Our ordeal is no longer just a series of isolated struggles, a set of disconnected events in the USA, Europe or elsewhere. It is time to connect the dots.
This brings me back to the situation in Libya where Black Africans are caged, tortured, raped and sold to serve Arab slave masters and this, since 2014, the year when Libya broke down into civil war leaving the country into the hands of the various Islamist militia.
Again, my people, we are at war against nations and civilizations that want to eliminate us because we do not accept what they think is our dedicated slot at the bottom of the 'their' pyramid. They have allocated us to the role of slaves, they want to use us, they want free access to our labor, our organs, and soul. They want free access to our intelligence, craft, creativity, strength and our mineral riches in Africa, the motherland of our people, the richest continent on Earth.
In Chucks Mensa writings, the Black radical political writer, it is mentioned how Western powers simultaneously shut down the 60's Black uproar for freedom and self-determination in Black America and Black Africa. The authentic political revolutionaries were killed and/or put to jail on both sides of the pond and replaced by more consensual, pacified Black puppets that would ultimately maintain the status quo and serve Western Imperialists interests and world perspectives.
In South - Africa, we got Nelson Mandela promoting the rainbow society, a white-dominated so-called multicultural society in replacement of Steve Biko and Marcus Garvey vision for Black Africa.
In Burkina-Faso, we got Blaise Compaore, a catalyst of France Neo-Colonialism in West Africa instead of Thomas Sankara, a true revolutionary who had Africa's best interests at heart. Thomas Sankara was assassinated in 1987 in circumstances that are yet to be elucidated although it is understood that Western powers have a share of responsibility in his death.
Martin Luther King Jr. has always had a better press than Malcolm X in the eyes of the White rulers. Martin Luther King Jr. was an advocate for harmony and passive ways to try to establish the Black people's rights and self-determination. He failed. But he is a hero in the eyes of mainstream public opinion.
Most people think Martin Luther King Jr. was a better leader over Malcolm X. Because Martin Luther King used harmony and passive ways to address his message, in a way that preserved the status quo, while Malcolm X used violence because he thought it was necessary.
Since the dawn of time, there have been many incidences of foreign attacks against the Black race, through the Transatlantic Slave Trade led by White Christian and Jews and The Saharan Slave Trade led by Arab/Islamist mobs and through the violent subsequent colonialist campaigns. Today these attacks are becoming sophisticated leveraging biological weapons and technology, creating digital divides between the have and have nots, imposing harmful engineered food supply and creating armies of vulnerable Black families throughout the world.
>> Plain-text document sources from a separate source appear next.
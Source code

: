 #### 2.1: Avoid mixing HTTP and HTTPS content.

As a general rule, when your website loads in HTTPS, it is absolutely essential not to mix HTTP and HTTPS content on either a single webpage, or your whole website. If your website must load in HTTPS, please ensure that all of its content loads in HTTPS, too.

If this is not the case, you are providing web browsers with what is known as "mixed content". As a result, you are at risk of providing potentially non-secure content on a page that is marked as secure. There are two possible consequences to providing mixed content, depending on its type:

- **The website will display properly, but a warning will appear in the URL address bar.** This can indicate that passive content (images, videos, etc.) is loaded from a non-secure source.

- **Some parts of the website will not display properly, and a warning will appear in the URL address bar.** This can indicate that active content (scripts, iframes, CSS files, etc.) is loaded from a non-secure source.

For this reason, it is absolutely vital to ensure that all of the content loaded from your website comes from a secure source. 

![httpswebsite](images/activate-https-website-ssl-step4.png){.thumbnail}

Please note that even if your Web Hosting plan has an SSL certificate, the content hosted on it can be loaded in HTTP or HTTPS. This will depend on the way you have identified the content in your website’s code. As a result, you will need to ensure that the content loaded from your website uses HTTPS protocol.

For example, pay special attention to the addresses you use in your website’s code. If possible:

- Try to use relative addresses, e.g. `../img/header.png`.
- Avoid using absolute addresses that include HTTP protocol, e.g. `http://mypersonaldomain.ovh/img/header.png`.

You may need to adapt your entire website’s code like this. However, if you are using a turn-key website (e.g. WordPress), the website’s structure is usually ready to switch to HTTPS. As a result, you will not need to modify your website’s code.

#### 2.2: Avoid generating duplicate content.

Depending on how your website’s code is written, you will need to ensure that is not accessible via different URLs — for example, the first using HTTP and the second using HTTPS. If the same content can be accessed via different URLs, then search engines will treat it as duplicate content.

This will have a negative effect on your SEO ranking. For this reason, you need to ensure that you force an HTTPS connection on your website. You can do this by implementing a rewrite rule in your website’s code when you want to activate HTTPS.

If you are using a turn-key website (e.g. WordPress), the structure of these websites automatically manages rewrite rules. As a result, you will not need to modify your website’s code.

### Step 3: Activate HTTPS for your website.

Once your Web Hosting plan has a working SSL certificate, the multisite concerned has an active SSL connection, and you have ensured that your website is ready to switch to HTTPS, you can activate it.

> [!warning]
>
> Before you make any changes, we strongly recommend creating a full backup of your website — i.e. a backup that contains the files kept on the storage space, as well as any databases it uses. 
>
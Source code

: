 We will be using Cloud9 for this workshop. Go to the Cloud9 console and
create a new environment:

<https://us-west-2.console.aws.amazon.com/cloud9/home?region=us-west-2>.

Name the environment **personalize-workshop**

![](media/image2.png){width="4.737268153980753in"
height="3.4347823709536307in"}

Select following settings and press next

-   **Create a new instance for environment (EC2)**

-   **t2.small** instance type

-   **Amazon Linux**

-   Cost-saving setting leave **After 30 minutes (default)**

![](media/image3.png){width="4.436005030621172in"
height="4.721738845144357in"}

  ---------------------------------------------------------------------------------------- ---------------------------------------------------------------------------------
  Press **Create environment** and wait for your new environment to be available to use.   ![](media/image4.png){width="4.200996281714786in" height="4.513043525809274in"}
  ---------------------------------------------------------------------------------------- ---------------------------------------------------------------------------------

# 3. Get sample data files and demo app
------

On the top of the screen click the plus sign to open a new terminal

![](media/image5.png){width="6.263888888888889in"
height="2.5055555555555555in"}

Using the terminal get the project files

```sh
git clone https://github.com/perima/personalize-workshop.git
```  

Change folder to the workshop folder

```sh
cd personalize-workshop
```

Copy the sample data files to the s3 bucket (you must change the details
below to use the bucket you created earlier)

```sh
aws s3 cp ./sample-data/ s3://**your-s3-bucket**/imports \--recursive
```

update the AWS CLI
We do not need the United Nations seal to call the Black people ordeal by what it is: It is a genocide. It is a genocide that feeds on the menticide of the Black soul and mind, an eradication of the mental ability to revolt and set a revolution.
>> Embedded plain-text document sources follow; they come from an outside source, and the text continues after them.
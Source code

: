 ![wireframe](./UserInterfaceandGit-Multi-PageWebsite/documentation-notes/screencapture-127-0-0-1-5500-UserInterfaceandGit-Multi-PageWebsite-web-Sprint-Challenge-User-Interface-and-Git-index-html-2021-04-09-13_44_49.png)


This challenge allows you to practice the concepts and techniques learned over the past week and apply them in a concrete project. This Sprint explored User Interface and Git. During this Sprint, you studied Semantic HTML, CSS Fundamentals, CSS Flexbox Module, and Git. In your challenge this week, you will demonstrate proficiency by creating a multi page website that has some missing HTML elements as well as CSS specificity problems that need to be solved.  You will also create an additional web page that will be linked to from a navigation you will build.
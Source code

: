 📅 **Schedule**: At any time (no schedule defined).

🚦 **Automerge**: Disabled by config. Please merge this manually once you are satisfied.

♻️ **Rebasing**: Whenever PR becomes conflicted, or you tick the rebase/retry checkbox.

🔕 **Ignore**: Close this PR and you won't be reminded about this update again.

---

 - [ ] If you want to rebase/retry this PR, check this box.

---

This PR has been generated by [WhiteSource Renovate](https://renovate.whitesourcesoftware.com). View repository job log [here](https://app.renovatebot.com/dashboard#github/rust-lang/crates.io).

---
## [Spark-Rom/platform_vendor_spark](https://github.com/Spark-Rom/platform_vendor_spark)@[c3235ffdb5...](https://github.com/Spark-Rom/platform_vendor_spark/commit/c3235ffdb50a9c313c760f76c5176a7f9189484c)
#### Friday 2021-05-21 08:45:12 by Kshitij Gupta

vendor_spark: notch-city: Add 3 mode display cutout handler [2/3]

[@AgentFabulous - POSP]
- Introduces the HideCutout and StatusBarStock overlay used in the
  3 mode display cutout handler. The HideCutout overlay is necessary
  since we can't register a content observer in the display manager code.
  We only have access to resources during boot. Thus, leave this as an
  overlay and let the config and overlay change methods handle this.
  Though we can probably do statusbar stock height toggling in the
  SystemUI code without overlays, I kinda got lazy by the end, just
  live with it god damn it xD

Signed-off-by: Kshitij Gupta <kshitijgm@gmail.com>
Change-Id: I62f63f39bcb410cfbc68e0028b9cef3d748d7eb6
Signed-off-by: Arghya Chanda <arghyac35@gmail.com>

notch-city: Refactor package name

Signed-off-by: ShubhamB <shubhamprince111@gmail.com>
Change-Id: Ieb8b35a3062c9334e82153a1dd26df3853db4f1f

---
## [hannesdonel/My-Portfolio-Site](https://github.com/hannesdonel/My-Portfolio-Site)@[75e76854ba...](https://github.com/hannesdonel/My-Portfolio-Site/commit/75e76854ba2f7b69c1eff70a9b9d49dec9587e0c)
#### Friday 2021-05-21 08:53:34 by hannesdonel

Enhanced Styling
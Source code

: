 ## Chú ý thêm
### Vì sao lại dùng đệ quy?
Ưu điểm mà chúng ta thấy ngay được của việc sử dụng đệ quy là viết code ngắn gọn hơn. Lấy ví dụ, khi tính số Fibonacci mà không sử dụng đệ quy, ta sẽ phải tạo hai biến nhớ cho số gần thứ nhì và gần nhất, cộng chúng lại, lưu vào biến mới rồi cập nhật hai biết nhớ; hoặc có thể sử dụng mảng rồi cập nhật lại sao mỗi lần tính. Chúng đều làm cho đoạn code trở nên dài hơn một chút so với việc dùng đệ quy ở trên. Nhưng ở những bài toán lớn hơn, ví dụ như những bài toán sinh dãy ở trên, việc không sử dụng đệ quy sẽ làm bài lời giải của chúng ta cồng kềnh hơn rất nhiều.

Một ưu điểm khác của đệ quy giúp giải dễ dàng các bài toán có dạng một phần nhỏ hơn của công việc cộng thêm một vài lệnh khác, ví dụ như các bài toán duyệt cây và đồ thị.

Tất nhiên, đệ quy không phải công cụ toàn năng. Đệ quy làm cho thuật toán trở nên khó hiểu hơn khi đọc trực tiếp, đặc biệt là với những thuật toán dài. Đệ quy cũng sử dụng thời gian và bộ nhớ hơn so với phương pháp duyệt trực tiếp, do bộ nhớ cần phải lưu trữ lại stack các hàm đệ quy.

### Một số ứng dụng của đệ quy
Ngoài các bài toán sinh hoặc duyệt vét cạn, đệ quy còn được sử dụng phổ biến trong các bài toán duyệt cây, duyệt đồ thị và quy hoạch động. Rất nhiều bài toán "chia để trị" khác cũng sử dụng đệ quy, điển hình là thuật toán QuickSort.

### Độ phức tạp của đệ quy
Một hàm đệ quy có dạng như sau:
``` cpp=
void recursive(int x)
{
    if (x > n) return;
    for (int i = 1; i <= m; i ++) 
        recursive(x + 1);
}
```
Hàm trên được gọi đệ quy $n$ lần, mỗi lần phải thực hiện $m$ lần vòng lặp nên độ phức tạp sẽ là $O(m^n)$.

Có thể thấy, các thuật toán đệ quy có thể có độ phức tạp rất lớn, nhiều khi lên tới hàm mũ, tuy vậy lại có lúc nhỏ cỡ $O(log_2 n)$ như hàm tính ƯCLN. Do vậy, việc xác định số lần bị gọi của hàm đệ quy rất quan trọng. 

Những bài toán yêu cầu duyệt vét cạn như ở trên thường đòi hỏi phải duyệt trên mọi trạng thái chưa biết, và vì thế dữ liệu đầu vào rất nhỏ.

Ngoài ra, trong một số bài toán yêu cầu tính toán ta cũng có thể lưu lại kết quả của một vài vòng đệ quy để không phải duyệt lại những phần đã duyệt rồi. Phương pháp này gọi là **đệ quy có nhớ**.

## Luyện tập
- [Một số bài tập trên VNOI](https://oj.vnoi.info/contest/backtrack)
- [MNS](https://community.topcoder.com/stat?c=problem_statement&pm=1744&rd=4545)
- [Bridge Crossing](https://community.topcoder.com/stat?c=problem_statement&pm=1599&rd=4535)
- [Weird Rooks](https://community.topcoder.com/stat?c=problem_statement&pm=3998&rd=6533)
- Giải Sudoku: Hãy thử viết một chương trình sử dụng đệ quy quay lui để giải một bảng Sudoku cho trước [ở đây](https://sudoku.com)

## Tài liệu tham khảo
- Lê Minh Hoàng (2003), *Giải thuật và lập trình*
Black Africa and Afro-descent people scattered to the four corners of the earth, revolutionaries need you, they need your united mind and focus. They need your time, your skills and your ideas. Even if some of us are still entangled in the rat race, let's create some time, every day, every week to work and build together, we have a world to re-invent.
Let us rise up, unapologetically, by all mean necessary, to liberate the Black race.